=== Section Start ===

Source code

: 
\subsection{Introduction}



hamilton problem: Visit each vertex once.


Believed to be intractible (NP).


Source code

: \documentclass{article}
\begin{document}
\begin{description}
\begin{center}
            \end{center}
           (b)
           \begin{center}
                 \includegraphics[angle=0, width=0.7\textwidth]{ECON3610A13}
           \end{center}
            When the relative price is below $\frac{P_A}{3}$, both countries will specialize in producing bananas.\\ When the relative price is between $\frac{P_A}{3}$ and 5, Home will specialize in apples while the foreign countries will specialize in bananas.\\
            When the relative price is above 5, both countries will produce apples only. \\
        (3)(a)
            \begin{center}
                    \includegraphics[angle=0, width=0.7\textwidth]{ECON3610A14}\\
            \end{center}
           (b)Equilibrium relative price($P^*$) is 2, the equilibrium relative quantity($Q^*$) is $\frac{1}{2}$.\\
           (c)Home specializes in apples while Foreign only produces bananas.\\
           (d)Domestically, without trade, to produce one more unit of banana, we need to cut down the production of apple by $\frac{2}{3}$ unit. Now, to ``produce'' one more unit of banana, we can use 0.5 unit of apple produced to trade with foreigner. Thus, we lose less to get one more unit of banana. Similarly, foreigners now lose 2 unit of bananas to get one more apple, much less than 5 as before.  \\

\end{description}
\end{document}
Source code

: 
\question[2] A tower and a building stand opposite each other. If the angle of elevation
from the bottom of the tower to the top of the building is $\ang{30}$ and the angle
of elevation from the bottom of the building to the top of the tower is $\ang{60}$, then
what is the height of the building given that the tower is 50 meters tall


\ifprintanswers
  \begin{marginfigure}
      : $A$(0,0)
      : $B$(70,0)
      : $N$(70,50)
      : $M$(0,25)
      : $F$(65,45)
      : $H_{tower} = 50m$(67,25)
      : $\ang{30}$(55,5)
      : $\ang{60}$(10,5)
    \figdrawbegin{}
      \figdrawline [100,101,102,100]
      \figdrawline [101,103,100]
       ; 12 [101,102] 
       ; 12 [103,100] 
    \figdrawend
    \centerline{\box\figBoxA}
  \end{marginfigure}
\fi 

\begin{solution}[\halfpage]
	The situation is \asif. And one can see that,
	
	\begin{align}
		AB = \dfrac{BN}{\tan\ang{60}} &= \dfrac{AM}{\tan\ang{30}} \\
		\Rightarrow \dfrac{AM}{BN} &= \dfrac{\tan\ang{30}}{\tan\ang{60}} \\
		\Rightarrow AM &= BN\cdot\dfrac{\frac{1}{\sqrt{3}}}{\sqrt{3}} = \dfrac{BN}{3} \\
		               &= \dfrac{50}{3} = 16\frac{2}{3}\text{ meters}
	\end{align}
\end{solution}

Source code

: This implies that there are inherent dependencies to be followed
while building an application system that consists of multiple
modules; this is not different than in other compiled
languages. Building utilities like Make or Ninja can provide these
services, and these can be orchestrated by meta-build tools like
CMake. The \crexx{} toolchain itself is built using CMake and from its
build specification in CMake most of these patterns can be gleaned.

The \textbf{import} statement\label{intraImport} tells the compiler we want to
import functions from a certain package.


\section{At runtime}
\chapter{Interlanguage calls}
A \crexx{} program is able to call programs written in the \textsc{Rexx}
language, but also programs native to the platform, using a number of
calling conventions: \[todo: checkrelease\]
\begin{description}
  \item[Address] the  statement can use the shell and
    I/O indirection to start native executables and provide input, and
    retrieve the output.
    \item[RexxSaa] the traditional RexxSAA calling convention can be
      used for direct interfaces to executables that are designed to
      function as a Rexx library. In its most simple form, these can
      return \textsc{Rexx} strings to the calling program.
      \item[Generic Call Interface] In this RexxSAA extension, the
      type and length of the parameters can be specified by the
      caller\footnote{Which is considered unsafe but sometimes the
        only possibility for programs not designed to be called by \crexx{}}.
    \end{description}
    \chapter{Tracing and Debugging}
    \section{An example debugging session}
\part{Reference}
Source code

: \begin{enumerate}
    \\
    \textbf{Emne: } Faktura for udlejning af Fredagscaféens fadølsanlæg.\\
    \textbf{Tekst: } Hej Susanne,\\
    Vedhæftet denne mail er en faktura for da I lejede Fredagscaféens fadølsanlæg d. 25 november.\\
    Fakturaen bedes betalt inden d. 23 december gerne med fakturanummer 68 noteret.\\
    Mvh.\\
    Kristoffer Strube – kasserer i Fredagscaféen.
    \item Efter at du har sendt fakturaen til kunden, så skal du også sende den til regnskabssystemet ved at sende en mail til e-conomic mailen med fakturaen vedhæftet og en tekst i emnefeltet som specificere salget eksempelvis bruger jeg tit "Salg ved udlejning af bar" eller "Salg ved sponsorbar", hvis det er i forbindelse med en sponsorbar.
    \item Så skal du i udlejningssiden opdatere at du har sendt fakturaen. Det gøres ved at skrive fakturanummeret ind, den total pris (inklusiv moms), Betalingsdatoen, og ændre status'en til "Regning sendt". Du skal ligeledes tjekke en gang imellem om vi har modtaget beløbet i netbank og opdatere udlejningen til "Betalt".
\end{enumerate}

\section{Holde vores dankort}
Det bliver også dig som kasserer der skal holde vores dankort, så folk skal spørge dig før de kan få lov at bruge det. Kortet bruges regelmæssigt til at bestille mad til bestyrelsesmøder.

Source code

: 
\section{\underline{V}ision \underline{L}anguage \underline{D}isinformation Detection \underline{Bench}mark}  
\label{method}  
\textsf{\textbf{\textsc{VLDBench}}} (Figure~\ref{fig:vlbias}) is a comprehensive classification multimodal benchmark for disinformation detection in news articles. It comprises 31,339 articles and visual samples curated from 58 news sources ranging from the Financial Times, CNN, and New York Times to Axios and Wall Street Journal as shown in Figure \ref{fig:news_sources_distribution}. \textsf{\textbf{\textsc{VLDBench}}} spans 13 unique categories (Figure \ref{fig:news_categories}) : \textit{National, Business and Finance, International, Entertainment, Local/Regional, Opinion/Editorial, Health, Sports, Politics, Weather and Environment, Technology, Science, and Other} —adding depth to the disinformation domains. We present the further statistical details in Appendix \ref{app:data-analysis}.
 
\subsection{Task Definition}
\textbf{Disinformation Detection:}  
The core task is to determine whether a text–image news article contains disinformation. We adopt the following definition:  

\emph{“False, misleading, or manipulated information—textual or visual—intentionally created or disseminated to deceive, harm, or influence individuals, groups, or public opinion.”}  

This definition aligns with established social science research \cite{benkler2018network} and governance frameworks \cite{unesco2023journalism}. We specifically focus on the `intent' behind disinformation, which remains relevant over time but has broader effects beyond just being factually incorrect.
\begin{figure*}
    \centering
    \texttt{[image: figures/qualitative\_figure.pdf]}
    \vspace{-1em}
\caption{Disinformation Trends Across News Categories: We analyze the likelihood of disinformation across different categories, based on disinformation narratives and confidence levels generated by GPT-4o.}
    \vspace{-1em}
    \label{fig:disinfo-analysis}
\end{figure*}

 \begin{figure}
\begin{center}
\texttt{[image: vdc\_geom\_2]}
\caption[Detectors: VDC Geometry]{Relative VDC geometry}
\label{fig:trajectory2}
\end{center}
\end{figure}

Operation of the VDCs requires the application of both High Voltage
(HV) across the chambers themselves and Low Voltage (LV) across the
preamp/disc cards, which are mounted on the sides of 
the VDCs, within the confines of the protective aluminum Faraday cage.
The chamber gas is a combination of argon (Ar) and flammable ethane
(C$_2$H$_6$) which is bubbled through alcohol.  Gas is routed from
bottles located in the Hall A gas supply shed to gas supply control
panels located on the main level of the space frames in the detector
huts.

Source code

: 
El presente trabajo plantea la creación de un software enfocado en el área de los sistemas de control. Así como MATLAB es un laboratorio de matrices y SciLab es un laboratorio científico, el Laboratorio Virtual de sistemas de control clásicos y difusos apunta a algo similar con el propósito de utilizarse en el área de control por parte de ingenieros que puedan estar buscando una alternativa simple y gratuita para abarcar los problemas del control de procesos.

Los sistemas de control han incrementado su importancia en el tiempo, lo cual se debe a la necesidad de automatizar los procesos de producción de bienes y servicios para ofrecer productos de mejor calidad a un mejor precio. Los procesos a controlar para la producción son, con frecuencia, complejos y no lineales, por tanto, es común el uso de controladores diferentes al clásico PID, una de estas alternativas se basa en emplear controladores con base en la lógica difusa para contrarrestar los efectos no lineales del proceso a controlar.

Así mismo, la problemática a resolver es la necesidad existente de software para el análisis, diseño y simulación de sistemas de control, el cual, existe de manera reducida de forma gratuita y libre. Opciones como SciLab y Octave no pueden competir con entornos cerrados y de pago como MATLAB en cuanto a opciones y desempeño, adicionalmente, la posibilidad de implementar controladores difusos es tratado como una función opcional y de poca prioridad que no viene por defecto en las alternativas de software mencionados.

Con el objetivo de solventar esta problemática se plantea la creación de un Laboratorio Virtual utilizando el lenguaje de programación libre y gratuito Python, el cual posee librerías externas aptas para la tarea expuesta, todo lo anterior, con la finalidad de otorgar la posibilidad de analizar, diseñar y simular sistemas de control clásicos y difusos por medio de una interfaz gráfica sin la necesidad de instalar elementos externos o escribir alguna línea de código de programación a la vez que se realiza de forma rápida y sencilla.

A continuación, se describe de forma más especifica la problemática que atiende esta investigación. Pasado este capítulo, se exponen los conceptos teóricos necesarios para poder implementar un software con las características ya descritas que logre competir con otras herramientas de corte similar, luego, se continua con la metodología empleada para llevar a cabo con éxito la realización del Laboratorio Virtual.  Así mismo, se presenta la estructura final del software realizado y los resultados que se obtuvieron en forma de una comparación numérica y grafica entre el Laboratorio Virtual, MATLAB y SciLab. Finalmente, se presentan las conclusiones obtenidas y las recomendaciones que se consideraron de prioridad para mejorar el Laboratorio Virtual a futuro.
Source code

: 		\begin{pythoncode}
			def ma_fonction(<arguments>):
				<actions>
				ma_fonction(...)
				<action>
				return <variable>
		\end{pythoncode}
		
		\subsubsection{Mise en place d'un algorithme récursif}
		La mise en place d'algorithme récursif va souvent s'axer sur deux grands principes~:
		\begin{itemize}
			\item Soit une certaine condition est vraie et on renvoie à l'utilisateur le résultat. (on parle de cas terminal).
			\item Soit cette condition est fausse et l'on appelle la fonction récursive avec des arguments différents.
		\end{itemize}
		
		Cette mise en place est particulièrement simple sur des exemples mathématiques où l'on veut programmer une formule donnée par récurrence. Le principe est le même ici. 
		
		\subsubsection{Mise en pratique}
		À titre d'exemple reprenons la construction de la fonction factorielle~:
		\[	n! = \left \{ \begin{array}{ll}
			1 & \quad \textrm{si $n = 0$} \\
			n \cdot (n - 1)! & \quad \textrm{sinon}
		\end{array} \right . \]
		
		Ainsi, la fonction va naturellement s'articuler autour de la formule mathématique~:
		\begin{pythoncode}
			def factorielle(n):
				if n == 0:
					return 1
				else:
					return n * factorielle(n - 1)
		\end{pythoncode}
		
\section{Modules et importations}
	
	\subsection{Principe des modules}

=== Section End ===

### Task prompt
Check each line of the listing above. Copy it if it holds the string "algorithme".

### Output for this exercise
		\subsubsection{Mise en place d'un algorithme récursif}
		La mise en place d'algorithme récursif va souvent s'axer sur deux grands principes~:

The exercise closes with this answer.